The switching element is configured here as a diode, which is operated in the flow direction or forward direction when the two coils are connected in series. The switchover from parallel to series connection can take place through the voltage difference between the first circuit branch and the second circuit branch. This is at least equal to the forward voltage of the diode. This means that a voltage below the forward voltage corresponds to a first switching state and a voltage equal to or higher than the forward voltage corresponds to the second switching state. The forward voltage corresponds to the threshold voltage. In particular, the term forward voltage means the voltage that can be read in the diode characteristic diagram when the apparently straight part is extended to the x-axis.
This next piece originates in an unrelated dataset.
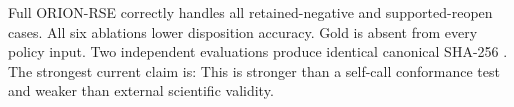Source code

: {}Full ORION-RSE correctly handles all retained-negative and supported-reopen cases. All six ablations lower disposition accuracy. Gold is absent from every policy input. Two independent evaluations produce identical canonical SHA-256 .\markdownRendererInterblockSeparator
{}The strongest current claim is:  This is stronger than a self-call conformance test and weaker than external scientific validity.
\markdownRendererSectionEnd \markdownRendererDocumentEnd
This has the technical advantage that the switching element can be easily manufactured and the switching process takes place automatically. The switching process of the switching element, which converts the parallel connection of the first circuit branch and the second circuit branch into the series connection of the first relay and the second relay, begins as soon as the voltage difference between the first circuit branch and the second circuit branch corresponds to at least the forward voltage of the diode. In addition, the additional voltage drop across the diode and the series resistor of the switching element in the circuit branch between the first circuit branch and the second circuit branch can further reduce the current in the series connection of the first relay and the second relay, so that the heat losses through the first and second excitation coils can also be reduced.

When using a diode as a switching element, the switching time is determined by the capacitance of the capacitors, i.e. the first capacitor and the second capacitor, with a fixed internal resistance and coil dimensioning of the relay. The switching time results from the voltage difference in the middle branch of the circuit. At the beginning this is equal to the applied total voltage, with a reactance of the capacitors of zero. By charging the capacitors, the amount of the initially negative voltage between the first circuit branch and the second circuit branch is reduced, that is to say towards zero. If the voltage becomes positive and greater than the forward voltage of the diode, the diode switches.
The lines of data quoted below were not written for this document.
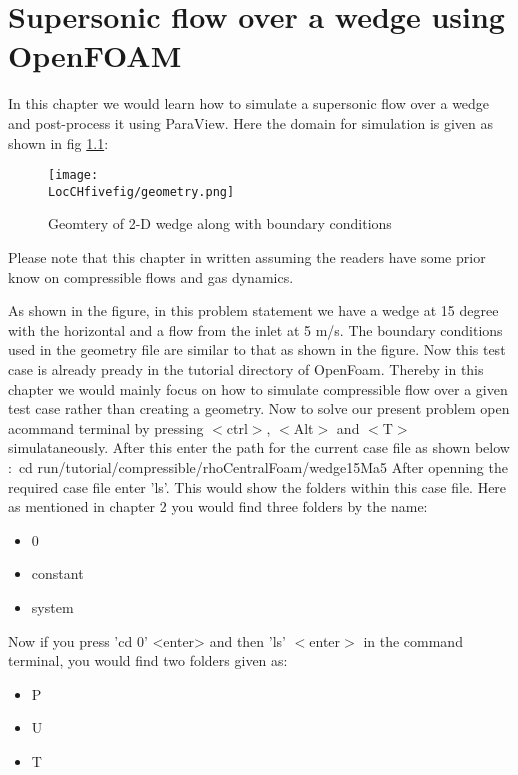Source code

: \chapter{Supersonic flow over a wedge using OpenFOAM}
\thispagestyle{empty}
\label{sec:chap5}
\newcommand{\LocCHfivefig}{\Origin/CHAPTERS/chap5/figures}


In this chapter we would learn how to simulate a supersonic flow over a wedge and post-process it using ParaView. Here the domain for simulation is given as shown in fig \ref{geometry}$:$

\begin{figure}[ht]  
\begin{center}  
\texttt{[image: \\LocCHfivefig/geometry.png]}
\caption{Geomtery of 2-D wedge along with boundary conditions}
\label{geometry}
\end{center}  
\end{figure}

\flushleft Please note that this chapter in written assuming the readers have some prior know on compressible flows and gas dynamics.

\flushleft As shown in the figure, in this problem statement we have a wedge at 15 degree with the horizontal and a flow from the inlet at 5 m/s. The boundary conditions used in the geometry file are similar to that as shown in the figure. Now this test case is already pready in the tutorial directory of OpenFoam. Thereby in this chapter we would mainly focus on how to simulate compressible flow over a given test case rather than creating a geometry. 
\flushleft Now to solve our present problem open acommand terminal by pressing $<$ctrl$>$, $<$Alt$>$ and $<$T$>$ simulataneously. After this enter the path for the current case file as shown below$:$
\flushleft cd run/tutorial/compressible/rhoCentralFoam/wedge15Ma5
\flushleft After openning the required case file enter 'ls'. This would show the folders within this case file. Here as mentioned in chapter 2 you would find three folders by the name$:$

\begin{itemize}
  \item 0
  \item constant
  \item system
\end{itemize}

\flushleft Now if you press 'cd 0' <enter> and then 'ls' $<$enter$>$ in the command terminal, you would find two folders given as:

\begin{itemize}
  \item P
  \item U
  \item T
\end{itemize}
In one example, the switching element comprises at least one further diode and/or a series resistor to influence the point in time of the transition from the first switching state to the second switching state.

The switching time can be varied by several diodes in series and/or in combination with a series resistor for the diode between the first circuit branch and the second circuit branch. That is, the relay module can be adapted so that the switching element switches at a desired point in time, relative to the switching state of the relays. Due to the additional voltage drop across the diode and the resistor, the current in the series connection of the coils can be further reduced. The heat losses can be reduced. The series resistor can limit the diode current when the relays are switched off and the holding current, i.e. the operating current of the relay module in the holding state.

In one example, the switching element comprises a transistor, in particular a bipolar transistor or a field effect transistor, i.e., a metal-oxide-semiconductor field-effect transistor (MOSFET).

This has the technical advantage that the switching element is configured as a robust component with high switching accuracy and switching reliability.

In one example, the transistor is a PNP bipolar transistor or an NPN bipolar transistor.

This has the technical advantage that after the switching process has been completed in the series connection of the first and second excitation coils, a low excitation current flows. A PNP transistor can reduce the current in the series circuit by half compared to the parallel circuit. This effect can be increased with an NPN transistor and the current can thus be reduced further.

In one example, the transistor is a MOSFET transistor.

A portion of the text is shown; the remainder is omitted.